What is a Parked Domain?
A parked domain is a registered domain name that is not actively used for a website, email, or other services. Instead of hosting original content, parked domains typically display placeholder pages—often with pay-per-click advertisements, "for sale" notices, or simple "coming soon" messages. Domain parking is a common practice for domain investors, businesses reserving names for future use, or owners unsure of their domain's purpose.
Why Domains Are Parked
Investment Purposes
- Hold valuable domains for appreciation
- Generate advertising revenue while waiting to sell
- Protect domain assets without development costs
Business Reasons
- Reserve names for future projects
- Protect brand variations and misspellings
- Redirect traffic to primary domain
- Placeholder during website development
Defensive Registration
- Prevent competitors from acquiring similar names
- Block typosquatting and brand abuse
- Secure domains in new TLDs
Types of Domain Parking
Monetized Parking
Display ads that generate revenue when clicked:
Parked Page Components:
├── Domain-related keywords
├── Pay-per-click advertisements
├── "For Sale" inquiry form
└── Related search suggestions
Non-Monetized Parking
Simple placeholder without ads:
- Coming soon pages
- Under construction notices
- Basic contact information
- Redirect to main website
For-Sale Parking
Explicitly marketed for purchase:
- Prominent "Buy This Domain" messaging
- Contact forms for offers
- Listed price or "Make Offer" buttons
- Links to domain marketplaces
Parking Revenue Model
| Factor | Impact on Revenue |
|---|---|
| Domain traffic | More visitors = more ad impressions |
| Keyword value | High CPC keywords earn more per click |
| Click-through rate | Relevant ads get clicked more |
| Geographic traffic | Some regions have higher ad values |
| Industry vertical | Finance, insurance pay premium CPCs |
Revenue Expectations
Realistic parking income varies widely:
- Most parked domains: $0-5/year
- Good generic domains: $10-100/year
- Premium type-in traffic domains: $100-10,000+/year
How Domain Parking Works
Technical Setup
1. Register domain with any registrar
2. Point nameservers to parking provider
3. Parking service generates ad-laden page
4. Revenue split between owner and provider (typically 50-80% to owner)
DNS Configuration
example.com.
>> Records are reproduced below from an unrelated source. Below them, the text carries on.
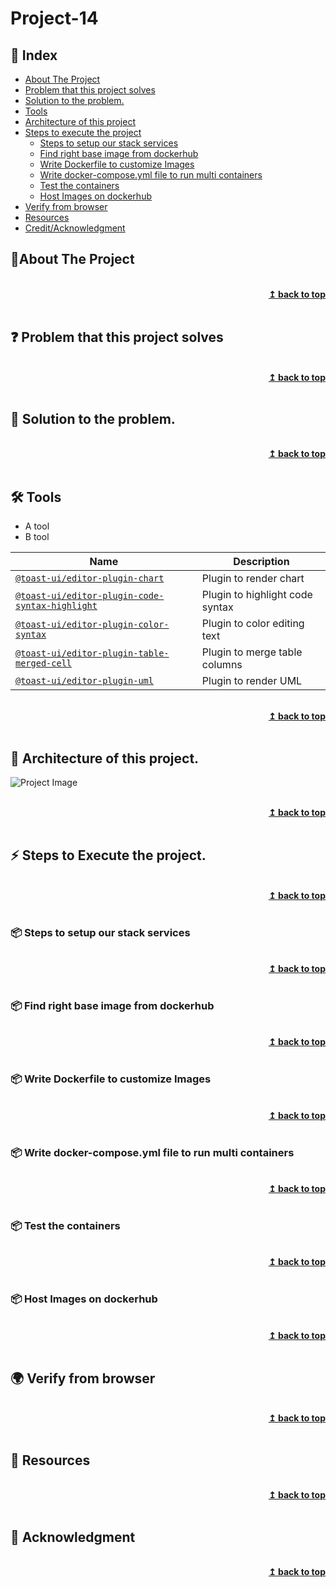 
# Project-14
## :ledger: Index

- [About The Project](#beginner-about-the-project)
- [Problem that this project solves ](#question-problem-that-this-project-solves)
- [Solution to the problem.](#key-solution-to-the-problem)
- [Tools](#hammer_and_wrench-Tools)
- [Architecture of this project](#house-architecture-of-this-project)
- [Steps to execute the project](#zap-steps-to-execute-the-project)
  - [Steps to setup our stack services](#package-steps-to-setup-our-stack-services)
  - [Find right base image from dockerhub](#package-find-right-base-image-from-dockerhub)
  - [Write Dockerfile to customize Images](#package-write-dockerfile-to-customize-images)
  - [Write docker-compose.yml file to run multi containers](#package-write-dockercomposeyml-file-to-run-multi-containers)
  - [Test the containers](#package-test-the-containers)
  - [Host Images on dockerhub](#package-host-images-on-dockerhub)
- [Verify from browser](#earth_africa-verify-from-browser) 
- [Resources](#page_facing_up-resources)
- [Credit/Acknowledgment](#star2-creditacknowledgment)


## :beginner:About The Project

<br/>
<div align="right">
    <b><a href="#Project-14">↥ back to top</a></b>
</div>
<br/>

## :question: Problem that this project solves 

<br/>
<div align="right">
    <b><a href="#Project-14">↥ back to top</a></b>
</div>
<br/>

## :key: Solution to the problem.

<br/>
<div align="right">
    <b><a href="#Project-14">↥ back to top</a></b>
</div>
<br/>

## :hammer_and_wrench: Tools
- A tool
- B tool

| Name | Description |
| --- | --- |
| [`@toast-ui/editor-plugin-chart`](https://github.com/nhn/tui.editor/tree/master/plugins/chart) | Plugin to render chart |
| [`@toast-ui/editor-plugin-code-syntax-highlight`](https://github.com/nhn/tui.editor/tree/master/plugins/code-syntax-highlight) | Plugin to highlight code syntax |
| [`@toast-ui/editor-plugin-color-syntax`](https://github.com/nhn/tui.editor/tree/master/plugins/color-syntax) | Plugin to color editing text |
| [`@toast-ui/editor-plugin-table-merged-cell`](https://github.com/nhn/tui.editor/tree/master/plugins/table-merged-cell) | Plugin to merge table columns |
| [`@toast-ui/editor-plugin-uml`](https://github.com/nhn/tui.editor/tree/master/plugins/uml) | Plugin to render UML 

<br/>
<div align="right">
    <b><a href="#Project-14">↥ back to top</a></b>
</div>
<br/>


## :beginner: Architecture of this project.

![Project Image](project-image-url)

<br/>
<div align="right">
    <b><a href="#Project-14">↥ back to top</a></b>
</div>
<br/>

## :zap: Steps to Execute the project. 

<br/>
<div align="right">
    <b><a href="#Project-14">↥ back to top</a></b>
</div>
<br/>


### :package: Steps to setup our stack services


<br/>
<div align="right">
    <b><a href="#Project-14">↥ back to top</a></b>
</div>
<br/>

### :package: Find right base image from dockerhub

<br/>
<div align="right">
    <b><a href="#Project-14">↥ back to top</a></b>
</div>
<br/>

### :package: Write Dockerfile to customize Images

<br/>
<div align="right">
    <b><a href="#Project-14">↥ back to top</a></b>
</div>
<br/>

### :package: Write docker-compose.yml file to run multi containers

<br/>
<div align="right">
    <b><a href="#Project-14">↥ back to top</a></b>
</div>
<br/>

### :package: Test the containers  

<br/>
<div align="right">
    <b><a href="#Project-14">↥ back to top</a></b>
</div>
<br/>

### :package: Host Images on dockerhub


<br/>
<div align="right">
    <b><a href="#Project-14">↥ back to top</a></b>
</div>
<br/>



## :earth_africa: Verify from browser

<br/>
<div align="right">
    <b><a href="#Project-14">↥ back to top</a></b>
</div>
<br/>


## :page_facing_up: Resources

<br/>
<div align="right">
    <b><a href="#Project-14">↥ back to top</a></b>
</div>
<br/>


## :star2: Acknowledgment


<br/>
<div align="right">
    <b><a href="#Project-14">↥ back to top</a></b>
</div>
<br/>

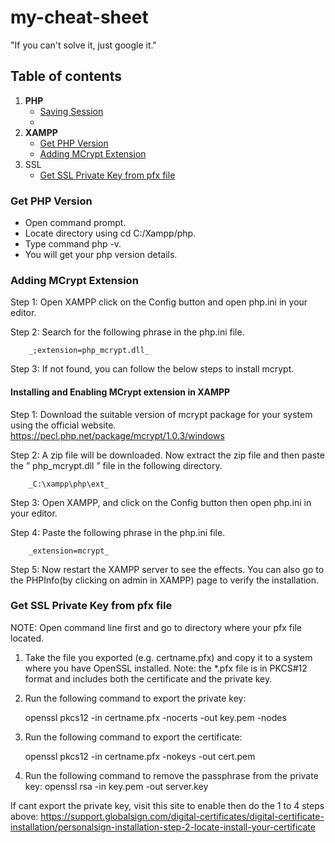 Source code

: # my-cheat-sheet
"If you can't solve it, just google it."

## Table of contents
1. **PHP**
    + [Saving Session](#saving-session)
    + 
2. **XAMPP**
    + [Get PHP Version](#get-php-version)
    + [Adding MCrypt Extension](#adding-mcrypt-extension)
3. SSL
    + [Get SSL Private Key from pfx file](#get-SSL-Private-Key-from-pfx-file)
    
### Get PHP Version
- Open command prompt.
- Locate directory using cd C:/Xampp/php.
- Type command php -v.
- You will get your php version details.

### Adding MCrypt Extension
Step 1: Open XAMPP click on the Config button and open php.ini in your editor.

Step 2: Search for the following phrase in the php.ini file.

        _;extension=php_mcrypt.dll_
        
Step 3: If not found, you can follow the below steps to install mcrypt.

#### Installing and Enabling MCrypt extension in XAMPP
Step 1: Download the suitable version of mcrypt package for your system using the official website. https://pecl.php.net/package/mcrypt/1.0.3/windows

Step 2: A zip file will be downloaded. Now extract the zip file and then paste the ” php_mcrypt.dll ” file in the following directory.

        _C:\xampp\php\ext_
        
Step 3: Open XAMPP, and click on the Config button then open php.ini in your editor.

Step 4: Paste the following phrase in the php.ini file.

        _extension=mcrypt_
        
Step 5: Now restart the XAMPP server to see the effects. You can also go to the PHPInfo(by clicking on admin in XAMPP) page to verify the installation.


### Get SSL Private Key from pfx file
NOTE: Open command line first and go to directory where your pfx file located.

1. Take the file you exported (e.g. certname.pfx) and copy it to a system where you have OpenSSL installed. Note: the *.pfx file is in PKCS#12 format and includes both the certificate and the private key.
2. Run the following command to export the private key: 

    openssl pkcs12 -in certname.pfx -nocerts -out key.pem -nodes

3. Run the following command to export the certificate: 

    openssl pkcs12 -in certname.pfx -nokeys -out cert.pem
    
4. Run the following command to remove the passphrase from the private key: openssl rsa -in key.pem -out server.key 

If cant export the private key, visit this site to enable then do the 1 to 4 steps above:
https://support.globalsign.com/digital-certificates/digital-certificate-installation/personalsign-installation-step-2-locate-install-your-certificate

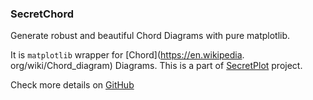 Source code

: ### SecretChord

Generate robust and beautiful Chord Diagrams with pure matplotlib.

It is `matplotlib` wrapper for [Chord](https://en.wikipedia.
org/wiki/Chord_diagram) Diagrams. This is a part
of [SecretPlot](https://github.com/secretBiology/SecretPlots)
project.

Check more details on [GitHub](https://github.com/secretBiology/SecretChord)
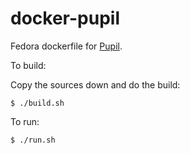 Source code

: docker-pupil
============

Fedora dockerfile for [Pupil](https://pupil-labs.com/).

To build:

Copy the sources down and do the build:

    $ ./build.sh

To run:

    $ ./run.sh
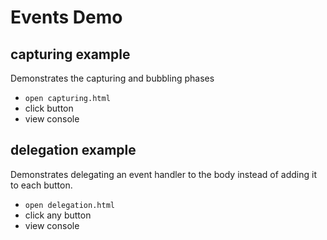 # Events Demo

## capturing example

Demonstrates the capturing and bubbling phases

- `open capturing.html`
- click button
- view console

## delegation example

Demonstrates delegating an event handler to the body instead of adding it to each button.

- `open delegation.html`
- click any button
- view console
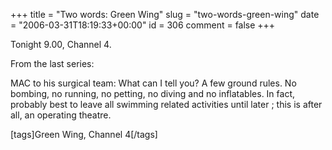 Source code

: +++
title = "Two words: Green Wing"
slug = "two-words-green-wing"
date = "2006-03-31T18:19:33+00:00"
id = 306
comment = false
+++

Tonight 9.00, Channel 4.

From the last series:

MAC to his surgical team: What can I tell you? A few ground rules. No bombing, no running, no petting, no diving and no inflatables. In fact, probably best to leave all swimming related activities until later ; this is after all, an operating theatre.

[tags]Green Wing, Channel 4[/tags]
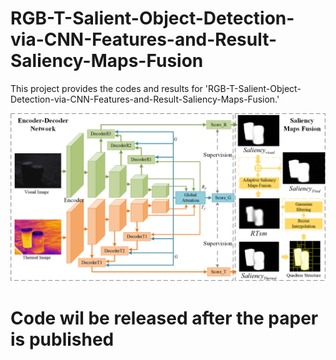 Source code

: # RGB-T-Salient-Object-Detection-via-CNN-Features-and-Result-Saliency-Maps-Fusion
This project provides the codes and results for 'RGB-T-Salient-Object-Detection-via-CNN-Features-and-Result-Saliency-Maps-Fusion.'

![image](https://github.com/xanxuso/RGB-T-Salient-Object-Detection-via-CNN-Features-and-Result-Saliency-Maps-Fusion/blob/main/network.png)

# Code wil be released after the paper is published
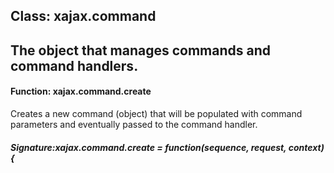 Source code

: ## Class: xajax.command

The object that manages commands and command handlers.
------------------------------
#### Function: xajax.command.create

Creates a new command (object) that will be populated with
command parameters and eventually passed to the command handler.


##### Signature:xajax.command.create = function(sequence, request, context) {
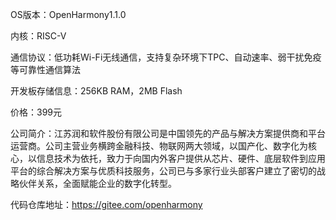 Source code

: OS版本：OpenHarmony1.1.0

内核：RISC-V

通信协议：低功耗Wi-Fi无线通信，支持复杂环境下TPC、自动速率、弱干扰免疫等可靠性通信算法 

开发板存储信息：256KB RAM，2MB Flash

价格：399元

公司简介：江苏润和软件股份有限公司是中国领先的产品与解决方案提供商和平台运营商。公司主营业务横跨金融科技、物联网两大领域，以国产化、数字化为核心，以信息技术为依托，致力于向国内外客户提供从芯片、硬件、底层软件到应用平台的综合解决方案与优质科技服务，公司已与多家行业头部客户建立了密切的战略伙伴关系，全面赋能企业的数字化转型。

代码仓库地址：https://gitee.com/openharmony

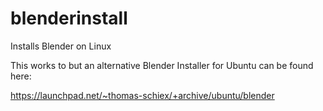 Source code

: # blenderinstall
Installs Blender on Linux

This works to but an alternative Blender Installer for Ubuntu can be found here:

https://launchpad.net/~thomas-schiex/+archive/ubuntu/blender

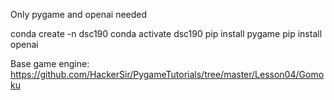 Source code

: Only pygame and openai needed

conda create -n dsc190
conda activate dsc190
pip install pygame
pip install openai

Base game engine: https://github.com/HackerSir/PygameTutorials/tree/master/Lesson04/Gomoku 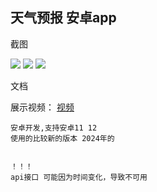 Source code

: ## 天气预报 安卓app



截图

![](./Screenshot_20240703_221535.jpg)
![](./Screenshot_20240703_221541.jpg)
![](./Screenshot_20240703_221544.jpg)



文档
[](./文档.doc)




展示视频：
[视频](https://www.bilibili.com/video/BV1HqNbzEEmz/)



    安卓开发,支持安卓11 12
    使用的比较新的版本 2024年的


    ！！！
    api接口 可能因为时间变化，导致不可用

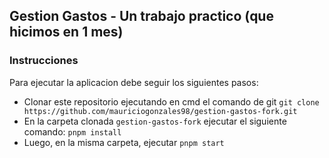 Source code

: ## Gestion Gastos - Un trabajo practico (que hicimos en 1 mes)

### Instrucciones
Para ejecutar la aplicacion debe seguir los siguientes pasos:
  - Clonar este repositorio ejecutando en cmd el comando de git ``git clone https://github.com/mauriciogonzales98/gestion-gastos-fork.git``
  - En la carpeta clonada ``gestion-gastos-fork`` ejecutar el siguiente comando: ``pnpm install``
  - Luego, en la misma carpeta, ejecutar ``pnpm start`` 
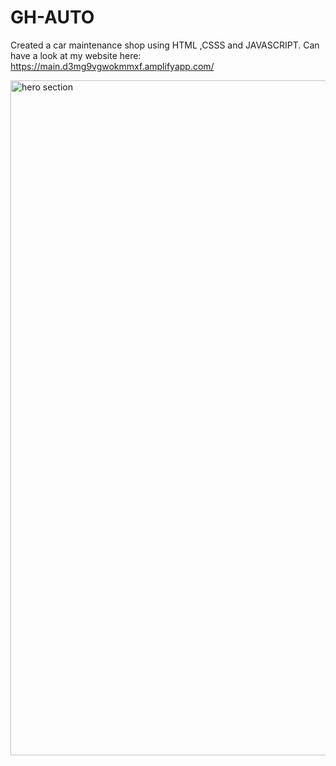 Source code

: # GH-AUTO
Created a car maintenance shop using HTML ,CSSS and JAVASCRIPT. 
Can have a look at my website here:   https://main.d3mg9vgwokmmxf.amplifyapp.com/


<img width="1080" alt="hero section" src="https://github.com/Ados1/GH-AUTO/assets/109514773/df7b5b77-6505-4194-a7d2-c2be4cd97470">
NS ns1.parkingprovider.com.
example.com. NS ns2.parkingprovider.com.
Popular Parking Providers
Major domain parking services:
- GoDaddy Cash Parking
- Sedo Domain Parking
- ParkingCrew
- Bodis
- Above.com
Legal and Ethical Considerations
Legitimate Parking
- Generic dictionary words
- Original brandable names
- Reserved future business names
- Expired domains acquired fairly
Problematic Parking
- Trademark-infringing domains
- Typosquatted brand names
- Domains registered in bad faith
- Cybersquatting violations (UDRP risk)
Best Practices
1. Know your rights: Only park domains you legitimately own
2. Monitor performance: Track which domains generate revenue
3. Consider alternatives: Development or sale may be more profitable
4. Review parking terms: Understand revenue splits and restrictions
5. Maintain renewals: Don't lose valuable domains to expiration
6. Stay compliant: Avoid trademark violations
Parking vs Development
| Approach | Pros | Cons |
|---|---|---|
| Parking | No effort, passive income | Low revenue, no SEO value |
| Development | Higher revenue potential, SEO | Time, cost, ongoing maintenance |
| Selling | One-time payment | Lose future potential |
Parked domains represent a holding pattern in the domain lifecycle—a way to retain ownership and potentially generate modest income while deciding on a domain's ultimate purpose.